The Right to Say, “I Do”

By Corina Knoll

Jeff Kim and Curtis Chin say they’ve never really thought about what their own wedding would be like, though they’ve attended dozens of such ceremonies for friends and family members over the 14 years they’ve been together.

They haven’t had a commitment ceremony like other gay couples have, but did toy with the idea of throwing themselves a 10th anniversary party.


“We were gonna ask people to make up for all the weddings,” quips Kim.

“Yeah, for all the gifts we bought!” adds Chin. “The big joke is, we used to just say, on a pure financiallevel, it’s just not fair. We spend thousands of dollars on weddings, and we’re never gonna get that back!”

While it makes for a good punchline, the sentiment is an honest reflection of one of the nuances faced by committed same-sex partners who want to marry, but cannot in every state in the nation but Massachusetts.

Kim and Chin, residents of Los Angeles, feel like they have missed out on a social milestone that brings with it validation of their union, along with an outpouring of love and support.

“It’s societal, it’s traditional, it’s historical, it shows something’s beginning,” says Kim of marriage.

“You get hurt on a very personal level because you know that it’s something you’ll never be a part of,” says Chin.

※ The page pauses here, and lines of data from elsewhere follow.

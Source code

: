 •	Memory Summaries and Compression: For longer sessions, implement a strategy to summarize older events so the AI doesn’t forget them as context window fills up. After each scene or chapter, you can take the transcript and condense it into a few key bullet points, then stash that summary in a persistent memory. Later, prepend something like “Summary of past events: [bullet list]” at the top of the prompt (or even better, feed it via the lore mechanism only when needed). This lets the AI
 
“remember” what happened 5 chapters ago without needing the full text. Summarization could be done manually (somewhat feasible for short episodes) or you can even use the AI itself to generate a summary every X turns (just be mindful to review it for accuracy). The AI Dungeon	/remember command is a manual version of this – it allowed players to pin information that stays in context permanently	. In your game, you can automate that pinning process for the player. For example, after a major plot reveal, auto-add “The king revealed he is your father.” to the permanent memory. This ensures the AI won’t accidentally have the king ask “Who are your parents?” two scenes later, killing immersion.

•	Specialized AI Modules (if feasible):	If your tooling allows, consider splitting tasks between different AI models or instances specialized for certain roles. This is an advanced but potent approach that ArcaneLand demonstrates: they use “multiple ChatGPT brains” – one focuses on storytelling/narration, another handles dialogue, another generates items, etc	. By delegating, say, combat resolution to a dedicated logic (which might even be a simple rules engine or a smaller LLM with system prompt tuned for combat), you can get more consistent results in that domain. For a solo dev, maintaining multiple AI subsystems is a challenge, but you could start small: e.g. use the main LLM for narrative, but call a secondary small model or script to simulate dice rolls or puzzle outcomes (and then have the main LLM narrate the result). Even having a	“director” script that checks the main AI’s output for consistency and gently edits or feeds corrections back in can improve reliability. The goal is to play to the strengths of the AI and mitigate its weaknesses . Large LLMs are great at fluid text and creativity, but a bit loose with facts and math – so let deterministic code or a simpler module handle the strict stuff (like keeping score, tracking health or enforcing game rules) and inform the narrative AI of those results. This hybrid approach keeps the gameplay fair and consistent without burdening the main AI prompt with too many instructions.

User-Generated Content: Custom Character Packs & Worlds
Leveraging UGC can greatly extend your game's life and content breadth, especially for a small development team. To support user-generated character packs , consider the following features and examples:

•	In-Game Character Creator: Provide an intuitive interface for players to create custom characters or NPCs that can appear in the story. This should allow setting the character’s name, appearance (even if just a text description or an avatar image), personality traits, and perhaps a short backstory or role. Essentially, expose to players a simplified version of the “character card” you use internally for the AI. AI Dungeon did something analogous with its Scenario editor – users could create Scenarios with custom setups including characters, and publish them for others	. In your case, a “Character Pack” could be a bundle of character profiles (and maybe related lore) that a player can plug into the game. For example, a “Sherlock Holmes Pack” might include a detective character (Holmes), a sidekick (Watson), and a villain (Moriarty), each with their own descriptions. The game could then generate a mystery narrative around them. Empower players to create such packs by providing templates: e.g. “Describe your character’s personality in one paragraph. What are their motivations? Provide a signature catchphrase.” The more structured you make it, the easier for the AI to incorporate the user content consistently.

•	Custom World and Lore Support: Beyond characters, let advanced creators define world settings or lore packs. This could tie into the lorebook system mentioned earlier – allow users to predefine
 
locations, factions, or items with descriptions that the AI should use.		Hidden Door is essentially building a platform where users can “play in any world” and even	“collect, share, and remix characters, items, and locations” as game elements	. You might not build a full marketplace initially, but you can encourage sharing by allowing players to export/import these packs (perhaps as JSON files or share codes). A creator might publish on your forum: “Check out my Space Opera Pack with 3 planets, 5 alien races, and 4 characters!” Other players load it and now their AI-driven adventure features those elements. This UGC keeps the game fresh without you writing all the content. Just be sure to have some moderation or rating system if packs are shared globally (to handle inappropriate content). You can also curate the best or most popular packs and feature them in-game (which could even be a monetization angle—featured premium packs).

Well, never say never. Pending before the California Supreme Court are four lawsuits — three filed by 23 same-sex couples and the fourth by the city of San Francisco — challenging the state’s current ban of same-sex marriage that resulted from Proposition 22. The 2000 ballot initiative, passed by 62 percent of the state’s voters at the time, defines marriage as a contract between a man and a woman.

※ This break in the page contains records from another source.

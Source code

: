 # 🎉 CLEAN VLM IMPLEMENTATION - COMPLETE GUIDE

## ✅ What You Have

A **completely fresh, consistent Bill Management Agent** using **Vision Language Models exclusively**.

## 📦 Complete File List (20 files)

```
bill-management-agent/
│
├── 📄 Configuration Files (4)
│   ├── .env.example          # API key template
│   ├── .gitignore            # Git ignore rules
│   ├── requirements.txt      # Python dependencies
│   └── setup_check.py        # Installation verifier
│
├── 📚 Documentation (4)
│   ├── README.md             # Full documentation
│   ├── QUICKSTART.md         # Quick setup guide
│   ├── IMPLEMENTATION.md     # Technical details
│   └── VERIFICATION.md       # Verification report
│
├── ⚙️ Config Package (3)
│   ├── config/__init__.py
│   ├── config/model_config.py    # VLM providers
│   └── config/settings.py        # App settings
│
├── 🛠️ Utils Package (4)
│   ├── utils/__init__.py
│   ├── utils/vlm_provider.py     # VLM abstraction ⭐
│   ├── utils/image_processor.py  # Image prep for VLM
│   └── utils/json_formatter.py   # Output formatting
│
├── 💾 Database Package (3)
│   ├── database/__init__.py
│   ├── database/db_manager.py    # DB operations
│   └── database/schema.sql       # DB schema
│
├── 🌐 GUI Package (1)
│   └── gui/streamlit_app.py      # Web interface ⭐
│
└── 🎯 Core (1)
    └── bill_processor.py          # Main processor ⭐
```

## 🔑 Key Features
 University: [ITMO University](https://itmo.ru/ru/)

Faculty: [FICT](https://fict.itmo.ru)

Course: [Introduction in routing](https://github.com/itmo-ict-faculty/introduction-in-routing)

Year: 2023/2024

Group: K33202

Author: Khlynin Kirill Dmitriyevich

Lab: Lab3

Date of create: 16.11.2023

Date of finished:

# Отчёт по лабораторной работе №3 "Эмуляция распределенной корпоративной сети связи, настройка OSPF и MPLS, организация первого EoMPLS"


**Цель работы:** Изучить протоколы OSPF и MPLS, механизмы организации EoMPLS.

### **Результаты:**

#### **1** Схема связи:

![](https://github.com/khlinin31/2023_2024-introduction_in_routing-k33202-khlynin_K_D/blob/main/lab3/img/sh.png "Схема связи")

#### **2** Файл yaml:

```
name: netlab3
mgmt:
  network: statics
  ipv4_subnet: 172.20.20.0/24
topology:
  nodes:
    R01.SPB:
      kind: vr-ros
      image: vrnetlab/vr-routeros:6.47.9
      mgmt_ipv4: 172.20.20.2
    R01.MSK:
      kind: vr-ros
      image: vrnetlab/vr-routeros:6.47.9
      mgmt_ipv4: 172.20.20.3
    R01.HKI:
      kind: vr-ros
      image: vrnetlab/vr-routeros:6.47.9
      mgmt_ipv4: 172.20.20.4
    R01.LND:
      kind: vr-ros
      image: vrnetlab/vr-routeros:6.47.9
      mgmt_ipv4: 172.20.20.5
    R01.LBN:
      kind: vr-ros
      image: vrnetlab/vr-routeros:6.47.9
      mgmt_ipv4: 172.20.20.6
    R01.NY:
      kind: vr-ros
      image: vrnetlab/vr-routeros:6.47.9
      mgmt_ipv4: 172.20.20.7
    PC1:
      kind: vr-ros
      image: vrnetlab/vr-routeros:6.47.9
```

But California’s high court, which has until June 2 to issue its rulings, may just overrule that and grantfull marriage rights to gays and lesbians, say advocates. If that happens, supporters of same-sexmarriage hope similar decisions in other states will follow.

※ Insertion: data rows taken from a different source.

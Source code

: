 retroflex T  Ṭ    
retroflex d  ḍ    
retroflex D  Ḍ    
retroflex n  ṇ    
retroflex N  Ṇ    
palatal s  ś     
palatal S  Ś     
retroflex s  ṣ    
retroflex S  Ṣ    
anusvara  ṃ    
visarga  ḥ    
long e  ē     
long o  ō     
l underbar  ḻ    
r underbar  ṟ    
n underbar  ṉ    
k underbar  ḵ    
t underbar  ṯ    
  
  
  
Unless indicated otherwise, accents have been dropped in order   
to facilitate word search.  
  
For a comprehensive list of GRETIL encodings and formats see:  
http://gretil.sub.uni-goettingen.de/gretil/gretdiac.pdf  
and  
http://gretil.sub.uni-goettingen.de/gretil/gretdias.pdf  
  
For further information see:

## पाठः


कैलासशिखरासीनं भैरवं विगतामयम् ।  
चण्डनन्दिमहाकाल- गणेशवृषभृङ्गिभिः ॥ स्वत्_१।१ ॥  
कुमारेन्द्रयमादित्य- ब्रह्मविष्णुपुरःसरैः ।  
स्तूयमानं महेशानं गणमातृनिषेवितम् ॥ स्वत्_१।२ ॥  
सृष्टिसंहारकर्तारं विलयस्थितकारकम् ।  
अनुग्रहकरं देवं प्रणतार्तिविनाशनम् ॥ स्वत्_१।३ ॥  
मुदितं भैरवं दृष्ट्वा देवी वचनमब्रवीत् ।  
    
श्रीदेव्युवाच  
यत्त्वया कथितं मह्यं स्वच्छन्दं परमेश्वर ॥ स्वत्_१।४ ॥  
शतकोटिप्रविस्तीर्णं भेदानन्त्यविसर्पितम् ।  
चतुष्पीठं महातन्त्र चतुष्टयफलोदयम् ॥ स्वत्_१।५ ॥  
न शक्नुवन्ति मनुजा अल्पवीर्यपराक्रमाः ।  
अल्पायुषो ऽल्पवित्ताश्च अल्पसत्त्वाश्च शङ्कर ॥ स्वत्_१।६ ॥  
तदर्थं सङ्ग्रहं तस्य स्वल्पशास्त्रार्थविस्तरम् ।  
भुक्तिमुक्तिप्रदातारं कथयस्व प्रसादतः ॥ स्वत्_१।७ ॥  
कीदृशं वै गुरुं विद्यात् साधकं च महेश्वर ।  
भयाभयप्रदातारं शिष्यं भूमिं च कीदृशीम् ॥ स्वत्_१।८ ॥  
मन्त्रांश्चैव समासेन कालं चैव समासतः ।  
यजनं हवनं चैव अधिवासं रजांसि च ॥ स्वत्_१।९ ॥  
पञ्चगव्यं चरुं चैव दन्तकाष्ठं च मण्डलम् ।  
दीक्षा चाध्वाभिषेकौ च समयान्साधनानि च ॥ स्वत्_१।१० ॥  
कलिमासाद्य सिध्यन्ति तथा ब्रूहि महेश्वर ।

Their high hopes are hinged in large part on the fact that this wouldn’t be the first time the state’s Supreme Court reversed statutes that permitted marriage discrimination. In fact, California has a unique history in this sense. It’s a history that has particular resonance for Asians in America because, like same-sex couples today, they were once denied the freedom to marry the person of their choice, if that person was of a different race.


Anti-miscegenation laws, which banned interracial unions, were in place until the California Supreme Court declared them unconstitutional in 1948 in Perez vs. Sharp. In 1967, the U.S. Supreme Court followed suit, ruling in Loving vs. Virginia that no state could prohibit marriage between persons of different races and referred to marriage as one of the fundamental rights of a person.

“We were one of the first states to outlaw the interracial marriage ban,” says Alma Soongi Beck, a Korean American attorney based in San Francisco and advocate of lesbian, gay, bisexual and transgender (LGBT) rights. “We have court precedent for talking about the fundamental right to marry, and that makes us unique. So I think we have a really good chance.”

Last September more than 60 Asian American organizations signed on to file an amicus brief with the California Supreme Court in support of same-sex marriage. The Asian Pacific American Legal Center (APALC) based in Los Angeles led the effort.

“The Legal Center looked at this as a civil rights issue, especially one where there were some parallels with our communities’ own struggles around race,” says APALC vice president Karin Wang.

The brief argues that, like past laws that banned interracial marriage, current ones preventing same-sex unions work to keep these groups from fully integrating into society. “In particular, for both groups, government policies that mark the group as different and less worthy of marriage than the majority population have seemed to give tacit approval to other forms of public and private discrimination,” reads the brief, which is meant to appeal to Justices Joyce Kennard and Ming Chin, two of the seven California Supreme Court justices who identify as Asian American.

The fact that so many Asian American groups chose to back the same-sex marriage legal case may surprise some. But Wang says, based on polling done by APALC in 2000 and then 2006, there has been a slight shift toward support of same-sex marriage among APAs.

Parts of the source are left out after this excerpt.